Aviator tracks demand and sales on each individual flight and each departure, and will detect even a slight dip in demand on a single flight. It responds by making automatic changes to the inventory, optimising settings and allowing more discounted seats to become available. The result? Loads are improved, revenues are increased.

Increases yields on

high- demand flights

As Aviator is constantly looking for changes in demand patterns, it will detect even a slight increase in demand on a flight.

When that occurs, it will optimise inventory settings and close the cheapest classes. This pushes up the average fare paid for the flight, and creates an increase in revenue for the flight.

It adds up pretty quickly

The extra revenue gained from an automated optimised inventory change to any given flight may be modest, but remember—Aviator will be making thousands of these changes daily. The end result? A significant increase in revenue for your airline.

Even if you have the best team of analysts in the industry, they alone could not produce these kind of results—because they could not possibly calculate the intricate forecasts and “optimal revenue settings” on the thousands of flights per day that Aviator does.

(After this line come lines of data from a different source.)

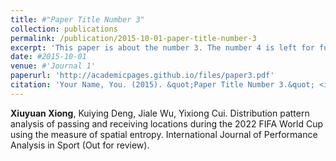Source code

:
 ```yaml
---
title: #"Paper Title Number 3"
collection: publications
permalink: /publication/2015-10-01-paper-title-number-3
excerpt: 'This paper is about the number 3. The number 4 is left for future work.'
date: #2015-10-01
venue: #'Journal 1'
paperurl: 'http://academicpages.github.io/files/paper3.pdf'
citation: 'Your Name, You. (2015). &quot;Paper Title Number 3.&quot; <i>Journal 1</i>. 1(3).'
---
```





**Xiuyuan Xiong**, Kuiying Deng, Jiale Wu, Yixiong Cui. Distribution pattern analysis of passing and receiving locations during the 2022 FIFA World Cup using the measure of spatial entropy. International Journal of Performance Analysis in Sport (Out for review).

Additionally, Aviator tracks each flight at least daily—watching as booking and cancellations occur, and continually tweaking the settings to extract the maximum revenue possible.

Don’t underestimate the power of Revenue Management

Revenue Management is an applied science which some small- and medium-sized airlines tend to overlook. In our experience, though, once an airline implements Revenue Management, they never look back. The concepts become completely 
ingrained, and the extra revenue becomes a pleasant “new normal.”

One size fits none!

Aviator flight optimisation is too important to be a “one size fits all” solution. We know that every airline is unique. Some
 need competitive airline data added to the logic. Others have special class nesting needs. In fact, virtually every airline has very specific requirements for their business model. And Aviator is designed to allow easy customisation, so that your airline can increase revenues in all circumstances.

Even more revenue through selective flight overbooking

Extra revenue can be produced by accurately predicting last-minute cancellation activity, and
overbooking the flight—so that some of the seats which will be cancelled are pre-sold to other
passengers who want to travel on that flight. Business rules are applied to maximise gains and
minimise any risks.

How about profits?

Over the past few decades, and across a variety of industries, companies introducing Revenue Management for the first time have increased revenue by an average of seven percent. In the travel and transport industry, that can often be the difference between profit and loss.

 

Let’s use a small airline with annual passenger revenue of $80 million as an example. Even if a move to Revenue Management produced a revenue increase of just four percent, that would boost overall revenue by $3.2 million. Considering the relatively low cost of Aviator, almost $3 million would be added straight to the bottom line. And if the airline was already budgeting for a profit of $3 million, the additional $3 million in revenue due to Revenue Management would increase profit by 100%!